Notice You can select and obtain up to 40 MB of data from an object whose size does not exceed 128 MB in the OSS console.
  1. Log on to the OSS console.
  2. In the left-side navigation pane, click Buckets. On the Buckets page, click the name of the bucket from which you want to select object content.
  3. In the left-side navigation pane, choose Files > Files.
  4. On the Files page, choose More > Select Content in the Actions column corresponding to the object from which you want to select content.
  5. In the Select Content panel, specify the following parameters:
    • File Type: Select the content type of the object. Valid values: CSV and JSON.
    • Delimiter: Specify this parameter for CSV files. Valid values: comma (,) and Custom.
    • Title Line: Specify this parameter for CSV files. You can configure this option to specify whether the first row of the object contains a column heading.
    • JSON Display Mode: Select the display mode for JSON objects.
    • Compression Format: Specify whether to compress the current object. Currently, only GZIP-based compression is supported.
  6. Click Preview to preview the object.
    Notice When you preview Standard objects, you are charged for data scanning by OSS Select. When you preview IA, Archive, and Cold Archive objects, you are charged for data scanning by OSS Select and data retrieval.
  7. Click Next Step. Enter and execute an SQL statement.
  8. View the query result.
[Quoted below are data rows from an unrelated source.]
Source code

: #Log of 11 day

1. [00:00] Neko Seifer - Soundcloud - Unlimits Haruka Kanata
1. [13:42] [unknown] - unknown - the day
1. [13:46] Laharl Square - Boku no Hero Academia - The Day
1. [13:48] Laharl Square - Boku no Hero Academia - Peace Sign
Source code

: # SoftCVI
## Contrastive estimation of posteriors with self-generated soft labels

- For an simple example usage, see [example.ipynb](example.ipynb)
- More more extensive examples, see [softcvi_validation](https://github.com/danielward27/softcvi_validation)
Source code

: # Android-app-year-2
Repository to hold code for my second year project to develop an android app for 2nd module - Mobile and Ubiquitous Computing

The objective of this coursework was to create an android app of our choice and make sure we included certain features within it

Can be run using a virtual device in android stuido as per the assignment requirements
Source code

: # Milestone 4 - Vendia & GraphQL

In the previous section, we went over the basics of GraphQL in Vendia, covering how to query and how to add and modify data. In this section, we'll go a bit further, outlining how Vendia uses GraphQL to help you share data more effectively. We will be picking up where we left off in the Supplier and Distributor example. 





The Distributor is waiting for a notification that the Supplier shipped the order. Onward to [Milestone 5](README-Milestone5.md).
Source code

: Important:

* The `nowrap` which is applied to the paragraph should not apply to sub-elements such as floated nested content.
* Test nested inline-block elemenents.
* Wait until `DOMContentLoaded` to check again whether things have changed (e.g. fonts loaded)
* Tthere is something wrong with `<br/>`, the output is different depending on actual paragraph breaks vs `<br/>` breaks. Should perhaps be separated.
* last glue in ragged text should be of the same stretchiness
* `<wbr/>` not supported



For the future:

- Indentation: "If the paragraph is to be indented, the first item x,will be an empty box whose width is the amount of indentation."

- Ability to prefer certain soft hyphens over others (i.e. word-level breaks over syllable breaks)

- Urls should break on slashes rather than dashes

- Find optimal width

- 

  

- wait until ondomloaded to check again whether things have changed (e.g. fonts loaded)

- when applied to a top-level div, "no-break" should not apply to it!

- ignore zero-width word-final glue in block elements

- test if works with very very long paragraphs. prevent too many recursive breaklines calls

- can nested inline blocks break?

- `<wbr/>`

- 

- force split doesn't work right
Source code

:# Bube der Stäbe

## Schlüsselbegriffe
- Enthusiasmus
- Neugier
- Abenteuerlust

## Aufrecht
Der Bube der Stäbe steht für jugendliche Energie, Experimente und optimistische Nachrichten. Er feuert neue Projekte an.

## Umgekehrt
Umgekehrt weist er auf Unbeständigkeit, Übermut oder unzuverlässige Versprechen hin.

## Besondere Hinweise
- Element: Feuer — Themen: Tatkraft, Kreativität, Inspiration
Click Download to download the selected content to the local device.
    For example, a CSV file named People contains the following columns: Name, Company, and Age.
    • To query people who are above 50 years old and whose names start with Lora, execute the following SQL statement. In the statement, _1, _2, and _3 specify column indexes. _1 specifies the index of the first column. _2 specifies the index of the second column. _3 specifies the index of the third column.
      select * from ossobject where _1 like 'Lora*' and _3 > 50
    • To query the number of rows in the object, maximum age, and minimum age, execute the following SQL statement:
      select count(*), max(cast(_3 as int)), min(cast(_3 as int)) from oss_object

Use OSS SDKs

You can use only OSS SDKs for Java and Python to query objects.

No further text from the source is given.